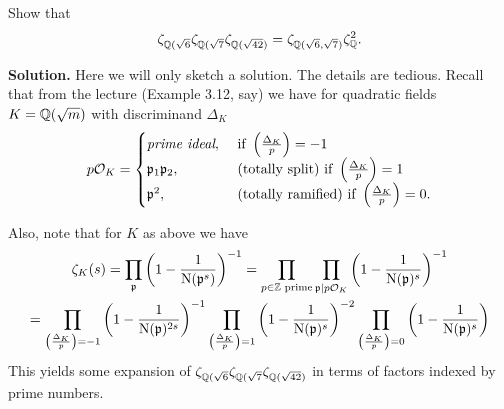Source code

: \documentclass[a4paper,11pt]{article}
\begin{document}
Show that 
\begin{equation*}
    \zeta_{\mathbb{Q}(\sqrt 6} \zeta_{\mathbb{Q}(\sqrt 7} \zeta_{\mathbb{Q}(\sqrt {42})} 
    = \zeta_{\mathbb{Q}(\sqrt 6, \sqrt 7)} \zeta_{\mathbb{Q}}^2.
\end{equation*}

\textbf{Solution.} 
Here we will only sketch a solution. The details are tedious.
Recall that from the lecture (Example 3.12, say) we have for quadratic fields
$K = \mathbb{Q}(\sqrt m)$ with discriminand $\Delta_K$
\begin{equation*}
    p\mathcal{O}_K = 
    \begin{cases}
        \textit{prime ideal}, &\text{ if } \left( \frac{\Delta_K}{p} \right) = -1 \\
        \mathfrak{p}_1 \mathfrak{p}_2, &\text{ (totally split) if } \left( \frac{\Delta_K}{p} \right) = 1 \\
        \mathfrak{p}^2, &\text{ (totally ramified) if } \left( \frac{\Delta_K}{p} \right) = 0.
    \end{cases}
\end{equation*}

Also, note that for $K$ as above we have
\begin{multline*}
    \zeta_K(s) = \prod_{\mathfrak{p}} \left( 1 - \frac{1}{\operatorname{N}(\mathfrak{p}^s)} \right)^{-1}  = 
    \prod_{p \in \mathbb{Z} \text{ prime}} \prod_{\mathfrak{p} \mid p \mathcal{O}_K} \left(1-
    \frac1{\operatorname{N}(\mathfrak{p})^s}\right)^{-1} \\
    = \prod_{\left( \frac{\Delta_K}{p} \right) = -1}\left( 1 - \frac{1}{\operatorname{N}(\mathfrak{p})^{2s}}\right)^{-1}
        \prod_{\left( \frac{\Delta_K}{p} \right) = 1}\left( 1 - \frac{1}{\operatorname{N}(\mathfrak{p})^{s}}\right)^{-2}
        \prod_{\left( \frac{\Delta_K}{p} \right) = 0}\left( 1 - \frac{1}{\operatorname{N}(\mathfrak{p})^{s}}\right)
\end{multline*}
This yields some expansion of $\zeta_{\mathbb{Q}(\sqrt 6} \zeta_{\mathbb{Q}(\sqrt 7}
\zeta_{\mathbb{Q}(\sqrt {42})}$ in terms of factors indexed by prime numbers.
\end{document}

:::

Problem description: Set aside the pictures. Then return every line of the material above verbatim.

Your solution:
Source code

: \documentclass[a4paper,11pt]{article}
\begin{document}
Show that 
\begin{equation*}
    \zeta_{\mathbb{Q}(\sqrt 6} \zeta_{\mathbb{Q}(\sqrt 7} \zeta_{\mathbb{Q}(\sqrt {42})} 
    = \zeta_{\mathbb{Q}(\sqrt 6, \sqrt 7)} \zeta_{\mathbb{Q}}^2.
\end{equation*}

\textbf{Solution.} 
Here we will only sketch a solution. The details are tedious.
Recall that from the lecture (Example 3.12, say) we have for quadratic fields
$K = \mathbb{Q}(\sqrt m)$ with discriminand $\Delta_K$
\begin{equation*}
    p\mathcal{O}_K = 
    \begin{cases}
        \textit{prime ideal}, &\text{ if } \left( \frac{\Delta_K}{p} \right) = -1 \\
        \mathfrak{p}_1 \mathfrak{p}_2, &\text{ (totally split) if } \left( \frac{\Delta_K}{p} \right) = 1 \\
        \mathfrak{p}^2, &\text{ (totally ramified) if } \left( \frac{\Delta_K}{p} \right) = 0.
    \end{cases}
\end{equation*}

Also, note that for $K$ as above we have
\begin{multline*}
    \zeta_K(s) = \prod_{\mathfrak{p}} \left( 1 - \frac{1}{\operatorname{N}(\mathfrak{p}^s)} \right)^{-1}  = 
    \prod_{p \in \mathbb{Z} \text{ prime}} \prod_{\mathfrak{p} \mid p \mathcal{O}_K} \left(1-
    \frac1{\operatorname{N}(\mathfrak{p})^s}\right)^{-1} \\
    = \prod_{\left( \frac{\Delta_K}{p} \right) = -1}\left( 1 - \frac{1}{\operatorname{N}(\mathfrak{p})^{2s}}\right)^{-1}
        \prod_{\left( \frac{\Delta_K}{p} \right) = 1}\left( 1 - \frac{1}{\operatorname{N}(\mathfrak{p})^{s}}\right)^{-2}
        \prod_{\left( \frac{\Delta_K}{p} \right) = 0}\left( 1 - \frac{1}{\operatorname{N}(\mathfrak{p})^{s}}\right)
\end{multline*}
This yields some expansion of $\zeta_{\mathbb{Q}(\sqrt 6} \zeta_{\mathbb{Q}(\sqrt 7}
\zeta_{\mathbb{Q}(\sqrt {42})}$ in terms of factors indexed by prime numbers.
\end{document}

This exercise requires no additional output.